The brain uses its own previous activity to adapt to an ever-changing environment. This history dependent adaptation takes place at all scales of organization of the nervous system. The objective of this project is to develop a common theoretical formalism to be applied to multiple history dependent phenomena, from the biochemical reactions that underlie synaptic plasticity, to the emergent patterns in complex neural networks. At the core of this formalism is the recognition that most models of neuronal activity are based on the classical reaction-diffusion equation.
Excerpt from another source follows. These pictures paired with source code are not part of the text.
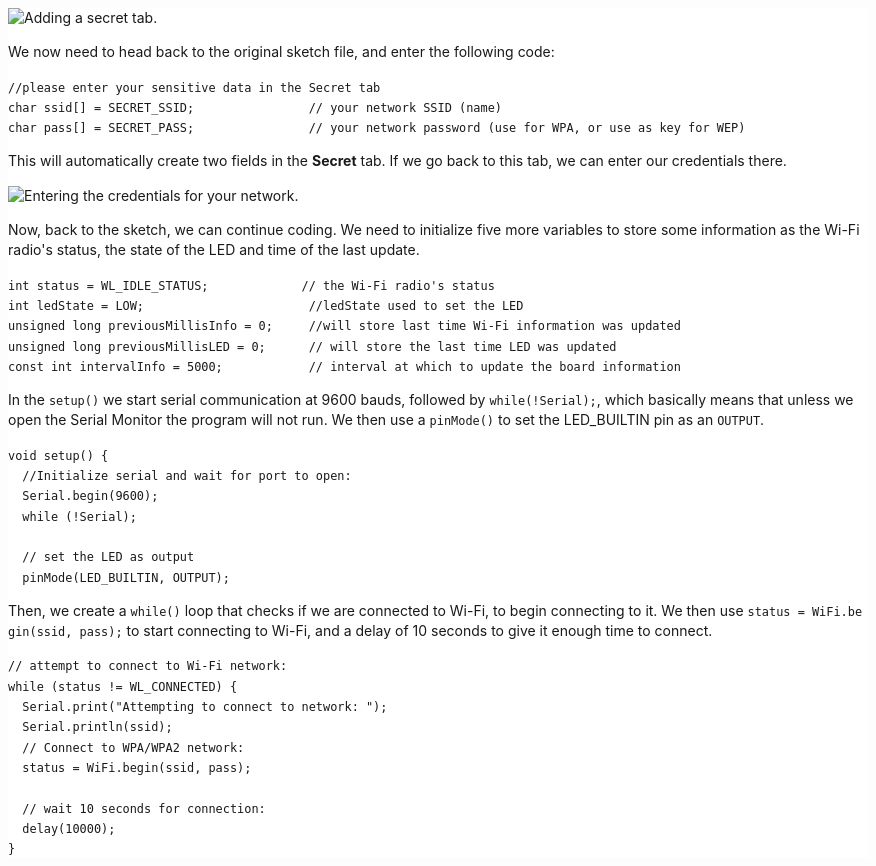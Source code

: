 ![Adding a secret tab.](./assets/nano33IOT*04*secret_tab1.png)

We now need to head back to the original sketch file, and enter the following code:

```arduino
//please enter your sensitive data in the Secret tab
char ssid[] = SECRET_SSID;                // your network SSID (name)
char pass[] = SECRET_PASS;                // your network password (use for WPA, or use as key for WEP)
```

This will automatically create two fields in the **Secret** tab. If we go back to this tab, we can enter our credentials there.

![Entering the credentials for your network.](./assets/nano33IOT*04*secret_tab2.png)

Now, back to the sketch, we can continue coding. We need to initialize five more variables to store some information as the Wi-Fi radio's status, the state of the LED and time of the last update.

```arduino
int status = WL_IDLE_STATUS;             // the Wi-Fi radio's status
int ledState = LOW;                       //ledState used to set the LED
unsigned long previousMillisInfo = 0;     //will store last time Wi-Fi information was updated
unsigned long previousMillisLED = 0;      // will store the last time LED was updated
const int intervalInfo = 5000;            // interval at which to update the board information
```

In the `setup()` we start serial communication at 9600 bauds, followed by `while(!Serial);`, which basically means that unless we open the Serial Monitor the program will not run. We then use a `pinMode()` to set the LED_BUILTIN pin as an `OUTPUT`.

```arduino
void setup() {
  //Initialize serial and wait for port to open:
  Serial.begin(9600);
  while (!Serial);

  // set the LED as output
  pinMode(LED_BUILTIN, OUTPUT);
```

Then, we create a `while()` loop that checks if we are connected to Wi-Fi, to begin connecting to it. We then use `status = WiFi.begin(ssid, pass);` to start connecting to Wi-Fi, and a delay of 10 seconds to give it enough time to connect.

```arduino
// attempt to connect to Wi-Fi network:
while (status != WL_CONNECTED) {
  Serial.print("Attempting to connect to network: ");
  Serial.println(ssid);
  // Connect to WPA/WPA2 network:
  status = WiFi.begin(ssid, pass);

  // wait 10 seconds for connection:
  delay(10000);
}
```
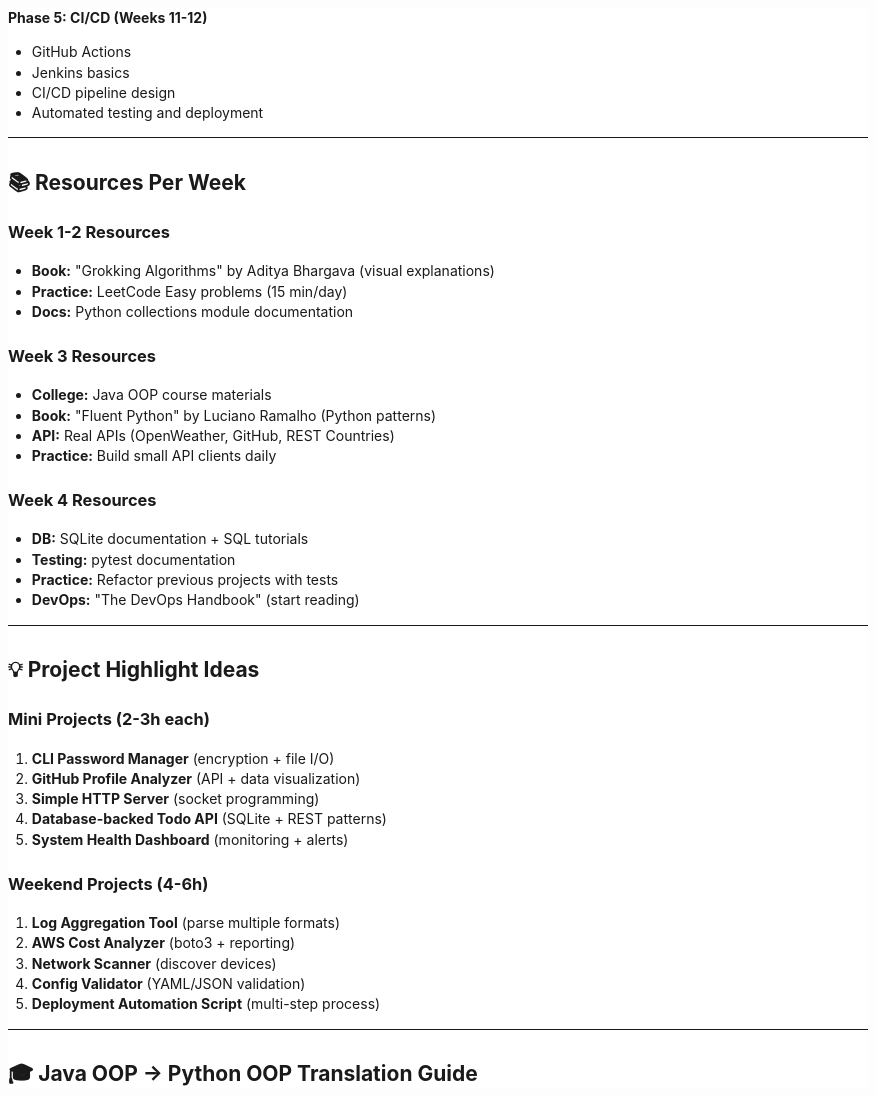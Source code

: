 **Phase 5: CI/CD (Weeks 11-12)**
- GitHub Actions
- Jenkins basics
- CI/CD pipeline design
- Automated testing and deployment

---

## 📚 Resources Per Week

### Week 1-2 Resources
- **Book:** "Grokking Algorithms" by Aditya Bhargava (visual explanations)
- **Practice:** LeetCode Easy problems (15 min/day)
- **Docs:** Python collections module documentation

### Week 3 Resources
- **College:** Java OOP course materials
- **Book:** "Fluent Python" by Luciano Ramalho (Python patterns)
- **API:** Real APIs (OpenWeather, GitHub, REST Countries)
- **Practice:** Build small API clients daily

### Week 4 Resources
- **DB:** SQLite documentation + SQL tutorials
- **Testing:** pytest documentation
- **Practice:** Refactor previous projects with tests
- **DevOps:** "The DevOps Handbook" (start reading)

---

## 💡 Project Highlight Ideas

### Mini Projects (2-3h each)
1. **CLI Password Manager** (encryption + file I/O)
2. **GitHub Profile Analyzer** (API + data visualization)
3. **Simple HTTP Server** (socket programming)
4. **Database-backed Todo API** (SQLite + REST patterns)
5. **System Health Dashboard** (monitoring + alerts)

### Weekend Projects (4-6h)
1. **Log Aggregation Tool** (parse multiple formats)
2. **AWS Cost Analyzer** (boto3 + reporting)
3. **Network Scanner** (discover devices)
4. **Config Validator** (YAML/JSON validation)
5. **Deployment Automation Script** (multi-step process)

---

## 🎓 Java OOP → Python OOP Translation Guide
Aim 1 will prove that a generalization of this equation, the fractional order reaction-diffusion equation, provides all the natural mathematical tools to incorporate history dependence into neuronal function analysis. The fractional order exponent of the fractional derivative is a parameter that captures the emergent interactions of multiple elements that cause the history dependent process. Systems of equations will be developed for specific cases of activation of membrane conductances, the membrane voltage, and firing rate activity. The objective of Aim 2 is to demonstrate the significance of using this formalism in four applications across neurobiological scales, from synaptic plasticity to sensory processing. Application 1 will focus in understanding history dependence in the biochemical reactions that underlie synaptic long-term depression in cerebellar Purkinje cells as a function of the intracellular structure of dendritic spines. Application 2 will establish a collaboration with a group at the Allen Brain Institute to build fractional order models that can replicate the variability observed in their Cell Types Database of mouse cortical neurons. Application 3 will be a collaboration with a group at the Max Plank Institute for Dynamics and Self-Organization to test the hypothesis that history-dependent neuronal elements give rise to robust reverberating networks. Finally, Application 4 is a collaboration with a group at McGill University. In this case, experiments in awake weakly electric fish will be conducted to determine the cellular and network biophysical substrates that implement optimal coding of sensory input due to fractional differentiation. Overall, this project will provide a unified theoretical framework and develop applications to study, analyze, and design experiments of history dependent neuronal activity across scales.
The objective of this project is to develop a theoretical framework to study history dependence phenomena in neuroscience across scales. This project will provide a unified theoretical platform to study and explain the function of history dependence in different neuronal processes, from synaptic plasticity to emergent complex spiking patterns in networks.